После этого нас, раздетых догола, крепко связали тонкими и прочными веревками. От монгольских солдат несло, как с долго не чищенного скотного двора. Форма на них обносилась и была вся в грязи, пыли и пятнах от еды – нельзя было даже установить ее первоначальный цвет. Ботинки рваные, в дырах, казалось, того и гляди развалятся. Понятно, что они позарились на нашу обувь. Лица почти у всех были грубые, какие-то неотесанные и заросшие, зубы черные. На вид они больше походили на бандитов с большой дороги, чем на солдат, но советское оружие и знаки отличия в виде звездочек говорили, что это регулярная армия Монгольской Народной Республики. На мой взгляд, организация и боевой дух в их отряде были не на очень высоком уровне. Вообще из монголов выходят выносливые и стойкие солдаты, но для современной войны, в которой действуют боевыми группами, они не сильно подходят.
Ночной холод пронизывал до костей. Я смотрел на монголов, на то, как в полумраке появляются и исчезают облачка пара от их дыхания, и казалось, что меня по ошибке забросило в какой-то кошмарный сон. Я никак не мог поверить, что все происходящее – реальность. Это действительно был страшный сон, но, как я потом понял, кошмар только начинался.
Тем временем из темноты возник солдат, что-то волочивший по земле. Ухмыляясь, он с глухим звуком опустил рядом с нами свою ношу – труп Хамано. Убитый капрал был бос – кто-то уже успел снять с него ботинки. Монголы стянули с него одежду, предварительно обшарив карманы. Взяли наручные часы, бумажник и сигареты, которые тут же поделили и задымили, роясь в бумажнике. Там оказалось несколько банкнот Маньчжоу-го и фотокарточка женщины – наверное, матери Хамано. Сержант что-то сказал и забрал деньги себе.
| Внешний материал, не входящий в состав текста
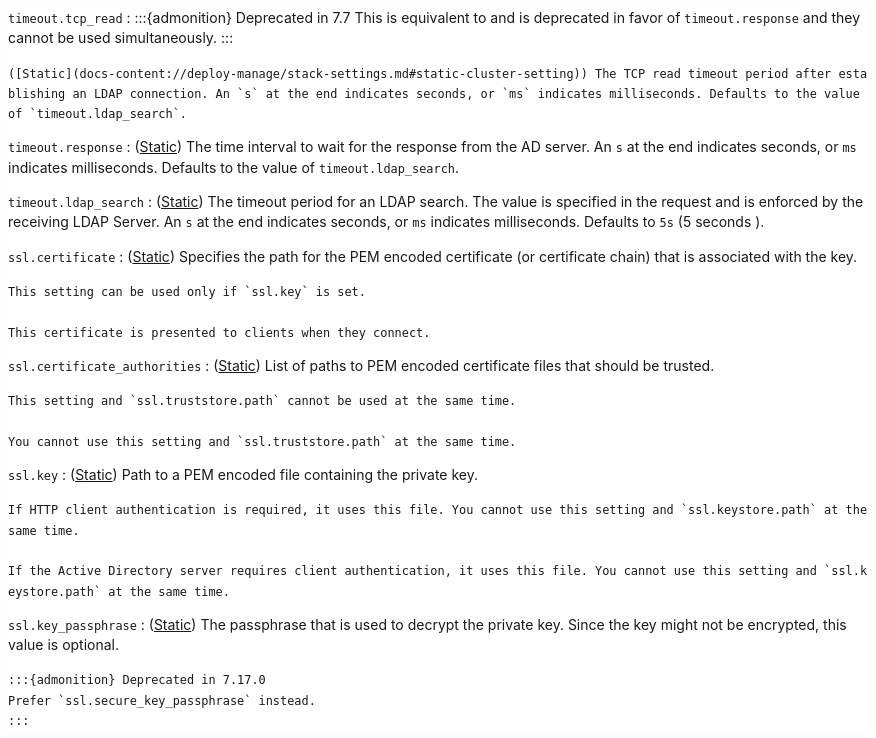 `timeout.tcp_read`
:   :::{admonition} Deprecated in 7.7
    This is equivalent to and is deprecated in favor of `timeout.response` and they cannot be used simultaneously.
    :::

    ([Static](docs-content://deploy-manage/stack-settings.md#static-cluster-setting)) The TCP read timeout period after establishing an LDAP connection. An `s` at the end indicates seconds, or `ms` indicates milliseconds. Defaults to the value of `timeout.ldap_search`.

`timeout.response`
:   ([Static](docs-content://deploy-manage/stack-settings.md#static-cluster-setting)) The time interval to wait for the response from the AD server. An `s` at the end indicates seconds, or `ms` indicates milliseconds. Defaults to the value of `timeout.ldap_search`.

`timeout.ldap_search`
:   ([Static](docs-content://deploy-manage/stack-settings.md#static-cluster-setting)) The timeout period for an LDAP search. The value is specified in the request and is enforced by the receiving LDAP Server. An `s` at the end indicates seconds, or `ms` indicates milliseconds. Defaults to `5s` (5 seconds ).

`ssl.certificate`
:   ([Static](docs-content://deploy-manage/stack-settings.md#static-cluster-setting)) Specifies the path for the PEM encoded certificate (or certificate chain) that is associated with the key.

    This setting can be used only if `ssl.key` is set.

    This certificate is presented to clients when they connect.


`ssl.certificate_authorities`
:   ([Static](docs-content://deploy-manage/stack-settings.md#static-cluster-setting)) List of paths to PEM encoded certificate files that should be trusted.

    This setting and `ssl.truststore.path` cannot be used at the same time.

    You cannot use this setting and `ssl.truststore.path` at the same time.


`ssl.key`
:   ([Static](docs-content://deploy-manage/stack-settings.md#static-cluster-setting)) Path to a PEM encoded file containing the private key.

    If HTTP client authentication is required, it uses this file. You cannot use this setting and `ssl.keystore.path` at the same time.

    If the Active Directory server requires client authentication, it uses this file. You cannot use this setting and `ssl.keystore.path` at the same time.


`ssl.key_passphrase`
:   ([Static](docs-content://deploy-manage/stack-settings.md#static-cluster-setting)) The passphrase that is used to decrypt the private key. Since the key might not be encrypted, this value is optional.

    :::{admonition} Deprecated in 7.17.0
    Prefer `ssl.secure_key_passphrase` instead.
    :::
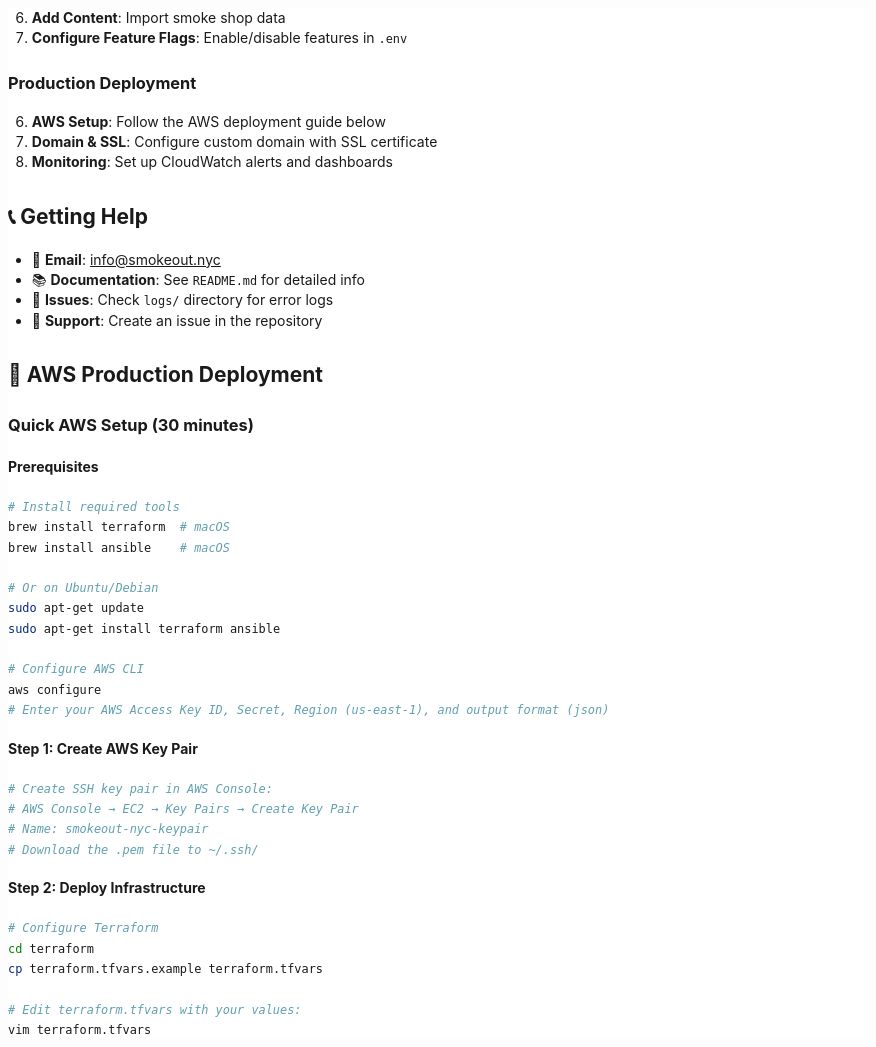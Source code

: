 6. **Add Content**: Import smoke shop data
7. **Configure Feature Flags**: Enable/disable features in `.env`

### Production Deployment
6. **AWS Setup**: Follow the AWS deployment guide below
7. **Domain & SSL**: Configure custom domain with SSL certificate
8. **Monitoring**: Set up CloudWatch alerts and dashboards

## 📞 Getting Help

- 📧 **Email**: info@smokeout.nyc
- 📚 **Documentation**: See `README.md` for detailed info
- 🐛 **Issues**: Check `logs/` directory for error logs
- 💬 **Support**: Create an issue in the repository

## 🚀 AWS Production Deployment

### Quick AWS Setup (30 minutes)

#### Prerequisites
```bash
# Install required tools
brew install terraform  # macOS
brew install ansible    # macOS

# Or on Ubuntu/Debian
sudo apt-get update
sudo apt-get install terraform ansible

# Configure AWS CLI
aws configure
# Enter your AWS Access Key ID, Secret, Region (us-east-1), and output format (json)
```

#### Step 1: Create AWS Key Pair
```bash
# Create SSH key pair in AWS Console:
# AWS Console → EC2 → Key Pairs → Create Key Pair
# Name: smokeout-nyc-keypair
# Download the .pem file to ~/.ssh/
```

#### Step 2: Deploy Infrastructure
```bash
# Configure Terraform
cd terraform
cp terraform.tfvars.example terraform.tfvars

# Edit terraform.tfvars with your values:
vim terraform.tfvars
```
Фотография упала на землю.
По-видимому, кто-то из монгольских солдат подкрался сзади к Хамано, когда тот стоял на часах, и перерезал ему горло. Они опередили нас: сделали то, что мы хотели сделать с ними. Из зияющей раны растекалась ярко-красная кровь. Ее было не так много для раны такого размера – наверное, уже почти вся вытекла. Один из солдат вытащил нож с изогнутым лезвием сантиметров в пятнадцать длиной и помахал им передо мною. Ножей такой необычной формы мне раньше видеть не приходилось. Этот был какой-то особый. Солдат взмахнул им, будто собираясь чиркнуть мне по горлу, и свистнул. Несколько человек захохотали. Нож явно не из армейского снаряжения: видно, эта штука была его собственностью. У всех на поясе закреплены длинные штыки, и только у этого солдата – кривой нож. Им он, похоже, и перерезал горло Хамано. Ловко повертев нож в руке, солдат запихал его обратно в ножны.
Ямамото, не говоря ни слова, чуть повел глазами в мою сторону. Движение было мимолетным, но я сразу же понял, чту он пытался сказать мне этим взглядом: «Смог ли бежать Хонда?» Охваченный смятением и страхом я думал о том же: «Куда подевался капрал Хонда?» Если ему действительно удалось скрыться во время внезапного налета монгольских солдат, тогда у нас еще остается надежда, пусть и призрачная. «Что Хонда может сделать в одиночку?» От этой мысли поневоле становилось тошно. Но лучше хоть какой-то шанс, чем вообще никакого.
Мы пролежали связанными на песке до рассвета. Сторожить нас оставили двух солдат: одного с ручным пулеметом, другого – с винтовкой, а остальные собрались в стороне: курили, разговаривали, смеялись – расслаблялись после того, как поймали нас. Мы с Ямамото молчали. Хотя стоял май, температура в рассветные часы опускалась ниже нуля, и я боялся, что раздетыми мы замерзнем до смерти. Но что такое холод по сравнению с ужасом, сковавшим меня? Что с нами будет? Эти монголы – обычная дозорная группа, и наверняка они не могли сами решать нашу судьбу. Для этого нужен приказ сверху. Так что какое-то время нас, наверное, убивать не будут. Но что потом? Полная неизвестность. Ямамото, ясное дело, – шпион, меня поймали вместе с ним, значит, я его сообщник. В любом случае так просто нам из этой передряги не выбраться.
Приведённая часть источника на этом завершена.